计算机科学 ›› 2019, Vol. 46 ›› Issue (10): 63-70.doi: 10.11896/jsjkx.190200346

• 大数据与数据科学* • 上一篇    下一篇

基于可视块的多记录型复杂网页信息提取算法

王卫红, 梁朝凯, 闵勇   

  1. (浙江工业大学计算机科学与技术学院 杭州310023)
  • 收稿日期:2019-02-23 修回日期:2019-05-19 出版日期:2019-10-15 发布日期:2019-10-21
  • 通讯作者: 梁朝凯(1994-),男,硕士,主要研究方向为网页信息提取;闵 勇(1981-),男,博士,副教授,主要研究方向为社交网络分析、网络数据挖掘,E-mail:myong@zjut.edu.cn。
  • 作者简介:王卫红(1969-),男,硕士,教授,主要研究方向为空间信息服务、网络技术与安全。
  • 基金资助:
    本文受浙江省自然科学基金(LY17G030030,LGF18D010001,LGF18D010002)资助。

Multi-recording Complex Webpage Information Extraction Algorithm Based on Visual Block

WANG Wei-hong, LIANG Chao-kai, MIN Yong   

  1. (College of Computer Science and Technology,Zhejiang University of Technology,Hangzhou 310023,China)
  • Received:2019-02-23 Revised:2019-05-19 Online:2019-10-15 Published:2019-10-21

摘要: 网页具有丰富的内容和复杂多变的结构,现有的网页信息提取技术解决了单记录型简单页面的信息提取问题,但是对于多记录型复杂页面的信息提取效果往往不佳。文中提出了一种全新的基于可视块的复杂网页信息自动化提取算法(Visual Block Based Information Extraction,VBIE),通过启发式规则构建可视块与可视块树,然后通过区域聚焦、噪声过滤及可视块筛选,实现了对复杂网页中数据记录的提取。
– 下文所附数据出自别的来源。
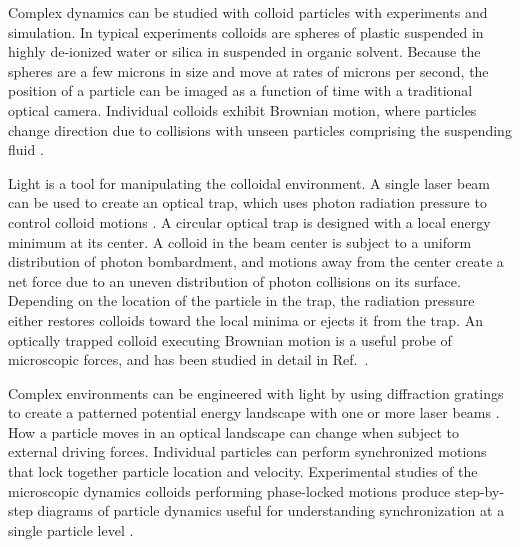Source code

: \documentclass[twocolumn,preprintnumbers,amsmath,amssymb,aps,prx]{revtex4}
\begin{document}

Complex dynamics can be studied with
colloid particles with experiments and simulation.
In typical experiments colloids are spheres of 
plastic suspended in
highly de-ionized water or silica in suspended in organic solvent.
Because 
the spheres are a few microns in size
and move at rates of microns per second,
the position of a particle %
can be imaged as a function of time 
with a traditional optical camera.
Individual colloids exhibit 
Brownian motion,
where particles change direction %
due to 
collisions 
with unseen particles comprising the suspending fluid \cite{}.

Light is a
tool for manipulating the colloidal environment.
A single laser beam can be used to create an optical trap,
which uses 
photon radiation pressure to
control colloid motions \cite{Ashkin1997}.
A circular optical trap is designed
with a local energy minimum 
at its center.
A colloid in the beam center is subject to a
uniform distribution of photon bombardment,
and motions away from the center create a net force
due to an uneven 
distribution of photon collisions on its surface.
Depending on the %
location of the particle in the trap,
the radiation pressure either restores colloids toward the local minima
or ejects it from the trap.
An optically trapped colloid executing Brownian motion
is a useful probe of microscopic forces,
and has been studied in detail in Ref.~\cite{Volpe2013}.

 Complex environments can be
 engineered with light by %
 using diffraction gratings to create a patterned
 potential energy landscape 
 with one or more laser beams \cite{Grier2003}.
 How a particle moves
 in an optical landscape can
 change
 when 
 subject to external driving forces.
 Individual particles can
 perform 
 synchronized %
 motions
 that lock together particle location and velocity.
 Experimental studies of
 the microscopic dynamics 
 colloids performing phase-locked motions
 produce step-by-step diagrams
 of particle dynamics useful for
 understanding synchronization at a single particle level \cite{Juniper2015}.
 
\end{document}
该方法摒弃了以往算法对网页结构的特定假设,无需对HTML文档进行任何人工标记,保留了网页的原始结构,且能够在单页面上实现无监督的信息提取。实验结果表明,VBIE的网页信息提取精确度最高可达100%,在主流搜索引擎的结果页面和社区论坛的帖子页面上的F1均值分别为98.5%和96.1%。相比目前方法中在复杂网页上提取效果较好的CMDR方法,VBIE的F1值提高了近16.3%,证明了该方法能够有效解决复杂网页的信息提取问题。

关键词: Web数据抽取, Web挖掘, 结构化信息, 数据记录提取, 网页数据提取

Abstract: The webpage has rich content and complicated and varied structure.The existing webpage information extraction technology solves the information extraction of the single-recording simple page,but the information extraction effect of the multi-recording complex page is often poor.This paper proposed a new visual block based information extraction algorithm,named visual block based information extraction (VBIE).By constructing visual blocks and visual block trees,and through heuristic rules,regional focus,noise filtering and visual block filtering,data record extraction is realized for complex webpages.Compared with other existing methods,this method abandons the specific assumptions of the previous algorithm on the structure of the webpage,does not need to manually mark the HTML document,preserves the original structure of the webpage,and can realize unsupervised information extraction on a single page.The experimental results show that VBIE’s webpage information extraction accuracy is up to 100%,and the average value of F1 on the results page of the mainstream search engine and the post page of the community forum are 98.5% and 96.1%.Compared with the current method CMDR,the F1 value of VBIE is improved by nearly 16.3%,which proves that the method can effectively solve the information extraction task of complex webpages.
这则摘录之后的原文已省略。